# Exercise directions
Where does the word "Настройка" appear in the data? Copy every line that holds it.

# Dataset excerpts
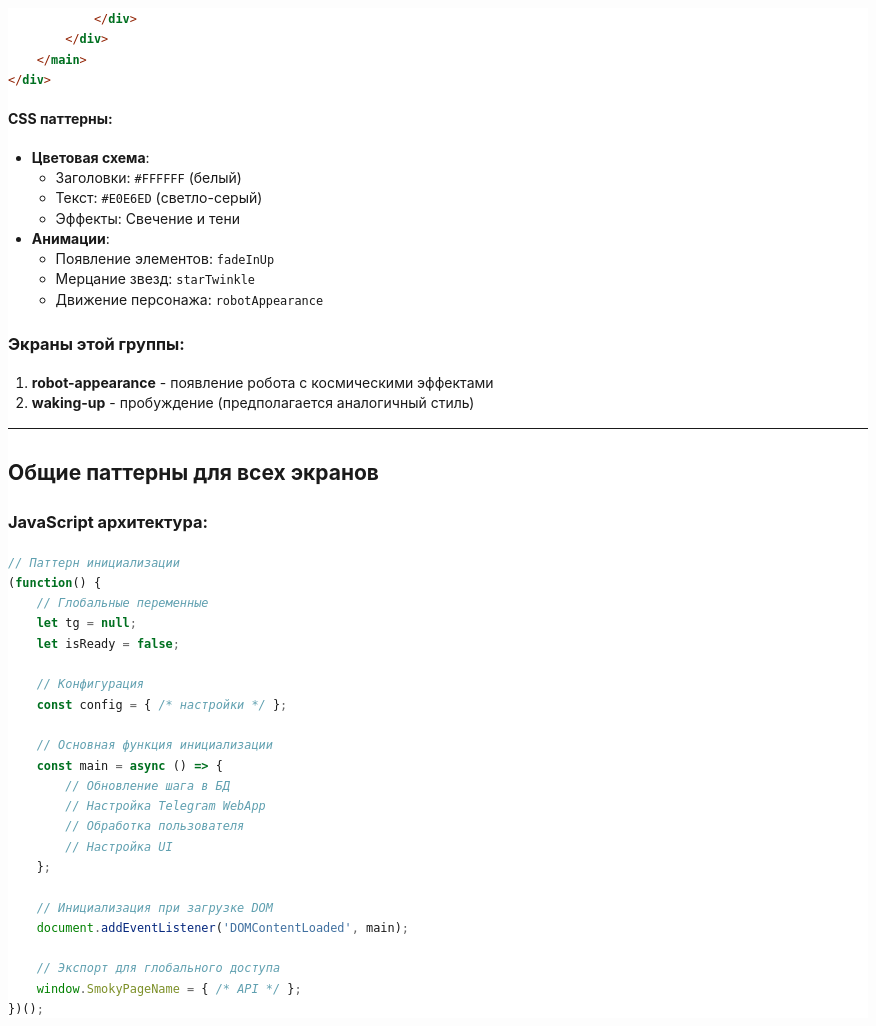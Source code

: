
 ```html
            </div>
        </div>
    </main>
</div>
```

#### CSS паттерны:
- **Цветовая схема**:
  - Заголовки: `#FFFFFF` (белый)
  - Текст: `#E0E6ED` (светло-серый)
  - Эффекты: Свечение и тени
- **Анимации**: 
  - Появление элементов: `fadeInUp`
  - Мерцание звезд: `starTwinkle`
  - Движение персонажа: `robotAppearance`

### Экраны этой группы:
1. **robot-appearance** - появление робота с космическими эффектами
2. **waking-up** - пробуждение (предполагается аналогичный стиль)

---

## Общие паттерны для всех экранов

### JavaScript архитектура:
```javascript
// Паттерн инициализации
(function() {
    // Глобальные переменные
    let tg = null;
    let isReady = false;
    
    // Конфигурация
    const config = { /* настройки */ };
    
    // Основная функция инициализации
    const main = async () => {
        // Обновление шага в БД
        // Настройка Telegram WebApp
        // Обработка пользователя
        // Настройка UI
    };
    
    // Инициализация при загрузке DOM
    document.addEventListener('DOMContentLoaded', main);
    
    // Экспорт для глобального доступа
    window.SmokyPageName = { /* API */ };
})();
```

# Answer space
        // Настройка Telegram WebApp
        // Настройка UI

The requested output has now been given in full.